The hon. Gentleman rightly describes as tragic the two incidents to which he refers. An inquest is obviously being held into the death of the Caerphilly man who, I understand, took an overdose and died while in hospital. The appalling incident in which the 93-yearold was delivered to the wrong address is the subject of a formal investigation, and as soon as I know its outcome, I shall obviously let the hon. Gentleman know.
§ Gareth Thomas (Clwyd, West)
May I draw my right hon. Friend's attention to the massive extra capital investment in the NHS in north Wales, and in the Ysbyty Glan Clwyd hospital in Bodelwyddan in particular? That includes the cancer treatment centre., which cost £20 million, and new procedures to improve emergency admissions. Does he accept that that represents a huge contrast with the under-investment in the health service that occurred under the Tories?
§ Mr. Hain
I very much agree with my hon. Friend This is another example of the progress that is being made in the Wales health service. The staff of the excellent and well-managed Ysbyty Glan Clwyd hospital deserve the House's congratulations on their performance. An increasing number of patients are being seen, and the hospital is a beacon for health service provision in the area. That contrasts with the hospital closures that regularly occurred the length and breadth 845 of Wales under the Tories, and which would be repeated if they got into power and implemented their 20 per cent. cuts
§ Mr. Elfyn Llwyd (Meirionnydd Nant Conwy)

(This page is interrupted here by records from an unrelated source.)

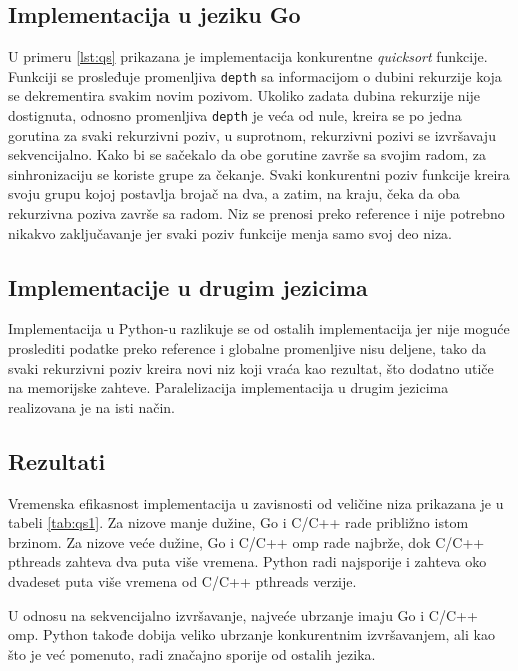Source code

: \documentclass[12pt,oneside]{memoir}
\begin{document}
\subsection{Implementacija u jeziku Go}
\label{qs:go}
U primeru \ref{lst:qs} prikazana je implementacija  konkurentne \textit{quicksort} funkcije. Funkciji se prosleđuje promenljiva \texttt{depth} sa informacijom o dubini rekurzije koja se dekrementira svakim novim pozivom. Ukoliko zadata dubina rekurzije nije dostignuta, odnosno promenljiva \texttt{depth} je veća od nule, kreira se po jedna gorutina za svaki rekurzivni poziv, u suprotnom, rekurzivni pozivi se izvršavaju sekvencijalno. Kako bi se sačekalo da obe gorutine završe sa svojim radom, za sinhronizaciju se koriste grupe za čekanje. Svaki konkurentni poziv funkcije kreira svoju grupu kojoj postavlja brojač na dva, a zatim, na kraju, čeka da oba rekurzivna poziva završe sa radom. Niz se prenosi preko reference i nije potrebno nikakvo zaključavanje jer svaki poziv funkcije menja samo svoj deo niza.

\subsection{Implementacije u drugim jezicima}
Implementacija u Python-u razlikuje se od ostalih implementacija jer nije moguće proslediti podatke preko reference i globalne promenljive nisu deljene, tako da svaki rekurzivni poziv kreira novi niz koji vraća kao rezultat, što dodatno utiče na memorijske zahteve. Paralelizacija implementacija u drugim jezicima realizovana je na isti način. 

\subsection{Rezultati}\label{qs:rez}

Vremenska efikasnost implementacija u zavisnosti od veličine niza prikazana je u tabeli \ref{tab:qs1}. Za nizove manje dužine, Go i C/C++ rade približno istom brzinom. Za nizove veće dužine, Go i C/C++ omp rade najbrže, dok C/C++ pthreads zahteva dva puta više vremena. Python radi najsporije i zahteva oko dvadeset puta više vremena od C/C++ pthreads verzije. 

U odnosu na sekvencijalno izvršavanje, najveće ubrzanje imaju Go i C/C++ omp. Python takođe dobija veliko ubrzanje konkurentnim izvršavanjem, ali kao što je već pomenuto, radi značajno sporije od ostalih jezika. 
\end{document}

We owe a great debt of gratitude to those working in the NHS. My constituents tell me that when they do eventually get treatment, it is first class, and I am sure that that is right. When the right hon. Gentleman next speaks to the Minister for Health in Cardiff, will he congratulate her on getting the waiting list for those waiting for in-patient treatment for more than one year down to 12,641, compared with a figure of 37 in England?
§ Mr. Hain
It is good to hear from the leader of Plaid Cymru in Parliament. Of course he competes for that position with two other leaders of Plaid Cymru, both of whom hate each other and did not vote for each other, revealing a party that is leaderless and schizophrenic about its leadership—[HON. MEMBERS: "Answer the question."] Yes, I will answer the question. If the hon Gentleman's disastrous policies for an independent Wales were implemented, health services and school services would be cut; whereas we now have record investment going in, more patients being seen and waiting times coming down. Patients who use the health service in the hon. Gentleman's constituency and elsewhere know that the service is going from strength to strength under Labour.